I have been very confused for some time on the importance of statistical distributions especially as they relate to asset returns and even more specifically in asset allocation.
My question to be specific is this:  Assume i have 20 years of S&P 500 monthly returns data, why should i need to assume a certain kind of distribution (i.e Normal/Johnson/Levy flight etc) for my asset allocation decision when i can simply just make my asset allocation decisions based on the historical data i have with me?
 A: Using an assumed distribution (ie. parametric analysis) will reduce the computational cost of your method. I am assuming that you would like to perform a regression or classification task. This means that at some point you are going to estimate the distribution of some data.
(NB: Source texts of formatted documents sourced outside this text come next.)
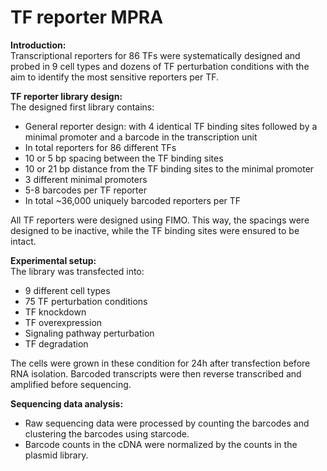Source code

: # TF reporter MPRA

**Introduction:**\
Transcriptional reporters for 86 TFs were systematically designed and probed in 9 cell types and dozens of TF perturbation conditions with the aim to identify the most sensitive reporters per TF.

**TF reporter library design:**\
The designed first library contains:
- General reporter design: with 4 identical TF binding sites followed by a minimal promoter and a barcode in the transcription unit
- In total reporters for 86 different TFs
- 10 or 5 bp spacing between the TF binding sites
- 10 or 21 bp distance from the TF binding sites to the minimal promoter
- 3 different minimal promoters
- 5-8 barcodes per TF reporter
- In total ~36,000 uniquely barcoded reporters per TF

All TF reporters were designed using FIMO. This way, the spacings were designed to be inactive, while the TF binding sites were ensured to be intact.

**Experimental setup:**\
The library was transfected into:
- 9 different cell types
- 75 TF perturbation conditions
- TF knockdown
- TF overexpression
- Signaling pathway perturbation
- TF degradation

The cells were grown in these condition for 24h after transfection before RNA isolation. Barcoded transcripts were then reverse transcribed and amplified before sequencing.

**Sequencing data analysis:**
- Raw sequencing data were processed by counting the barcodes and clustering the barcodes using starcode.
- Barcode counts in the cDNA were normalized by the counts in the plasmid library.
Nonparametric methods are useful when the data does not conform to a well studied distribution, but they typically take either more time to compute or more memory to store. 
Also if the data are generated by a process that conforms to a distribution, such as they are an average of some uniformly random processes, then using that distribution makes more sense. In the case of averaging a set of uniform variable the correct distribution is probably the Gaussian Distribution. 
A: Complementing James answer: parametric models also (usually) require less samples in order to have a good fit: this may increase their generalization power: that is, they may predicted new data better, even being wrong. Of course, this depends in the situation, the models and the sample sizes.